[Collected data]
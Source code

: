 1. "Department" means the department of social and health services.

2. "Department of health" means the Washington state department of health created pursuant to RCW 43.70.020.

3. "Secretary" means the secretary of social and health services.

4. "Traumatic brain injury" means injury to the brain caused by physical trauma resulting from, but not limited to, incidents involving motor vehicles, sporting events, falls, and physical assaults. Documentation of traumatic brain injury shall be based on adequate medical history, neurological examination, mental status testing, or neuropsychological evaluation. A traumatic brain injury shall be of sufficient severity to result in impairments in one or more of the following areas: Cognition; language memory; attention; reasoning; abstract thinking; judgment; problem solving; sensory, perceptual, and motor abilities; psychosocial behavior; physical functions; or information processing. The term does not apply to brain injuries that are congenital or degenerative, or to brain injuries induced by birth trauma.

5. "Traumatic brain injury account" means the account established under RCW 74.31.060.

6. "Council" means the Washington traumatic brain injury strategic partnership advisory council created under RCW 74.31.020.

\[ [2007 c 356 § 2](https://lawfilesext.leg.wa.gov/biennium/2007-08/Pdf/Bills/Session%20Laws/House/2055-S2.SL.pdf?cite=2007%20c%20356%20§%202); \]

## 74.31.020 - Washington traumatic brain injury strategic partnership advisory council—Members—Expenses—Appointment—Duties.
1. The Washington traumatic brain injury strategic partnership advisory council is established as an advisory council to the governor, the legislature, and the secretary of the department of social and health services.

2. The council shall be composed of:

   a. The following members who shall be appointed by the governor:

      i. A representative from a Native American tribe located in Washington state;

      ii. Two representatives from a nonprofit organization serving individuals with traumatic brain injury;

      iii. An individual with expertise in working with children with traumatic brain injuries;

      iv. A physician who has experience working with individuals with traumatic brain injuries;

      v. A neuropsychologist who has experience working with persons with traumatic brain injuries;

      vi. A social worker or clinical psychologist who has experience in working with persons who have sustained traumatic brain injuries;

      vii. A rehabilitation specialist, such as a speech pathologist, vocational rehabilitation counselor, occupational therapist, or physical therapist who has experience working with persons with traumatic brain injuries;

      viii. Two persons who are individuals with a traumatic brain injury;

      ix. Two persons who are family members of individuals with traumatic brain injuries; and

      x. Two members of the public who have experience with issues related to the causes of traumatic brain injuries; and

• **Directions**: From the first line to the last, transcribe the records exactly.

• **Task response**:
Source code

: 1. "Department" means the department of social and health services.

2. "Department of health" means the Washington state department of health created pursuant to RCW 43.70.020.

3. "Secretary" means the secretary of social and health services.

4. "Traumatic brain injury" means injury to the brain caused by physical trauma resulting from, but not limited to, incidents involving motor vehicles, sporting events, falls, and physical assaults. Documentation of traumatic brain injury shall be based on adequate medical history, neurological examination, mental status testing, or neuropsychological evaluation. A traumatic brain injury shall be of sufficient severity to result in impairments in one or more of the following areas: Cognition; language memory; attention; reasoning; abstract thinking; judgment; problem solving; sensory, perceptual, and motor abilities; psychosocial behavior; physical functions; or information processing. The term does not apply to brain injuries that are congenital or degenerative, or to brain injuries induced by birth trauma.

5. "Traumatic brain injury account" means the account established under RCW 74.31.060.

6. "Council" means the Washington traumatic brain injury strategic partnership advisory council created under RCW 74.31.020.

\[ [2007 c 356 § 2](https://lawfilesext.leg.wa.gov/biennium/2007-08/Pdf/Bills/Session%20Laws/House/2055-S2.SL.pdf?cite=2007%20c%20356%20§%202); \]

## 74.31.020 - Washington traumatic brain injury strategic partnership advisory council—Members—Expenses—Appointment—Duties.
1. The Washington traumatic brain injury strategic partnership advisory council is established as an advisory council to the governor, the legislature, and the secretary of the department of social and health services.

2. The council shall be composed of:

   a. The following members who shall be appointed by the governor:

      i. A representative from a Native American tribe located in Washington state;

      ii. Two representatives from a nonprofit organization serving individuals with traumatic brain injury;

      iii. An individual with expertise in working with children with traumatic brain injuries;

      iv. A physician who has experience working with individuals with traumatic brain injuries;

      v. A neuropsychologist who has experience working with persons with traumatic brain injuries;

      vi. A social worker or clinical psychologist who has experience in working with persons who have sustained traumatic brain injuries;

      vii. A rehabilitation specialist, such as a speech pathologist, vocational rehabilitation counselor, occupational therapist, or physical therapist who has experience working with persons with traumatic brain injuries;

      viii. Two persons who are individuals with a traumatic brain injury;

      ix. Two persons who are family members of individuals with traumatic brain injuries; and

      x. Two members of the public who have experience with issues related to the causes of traumatic brain injuries; and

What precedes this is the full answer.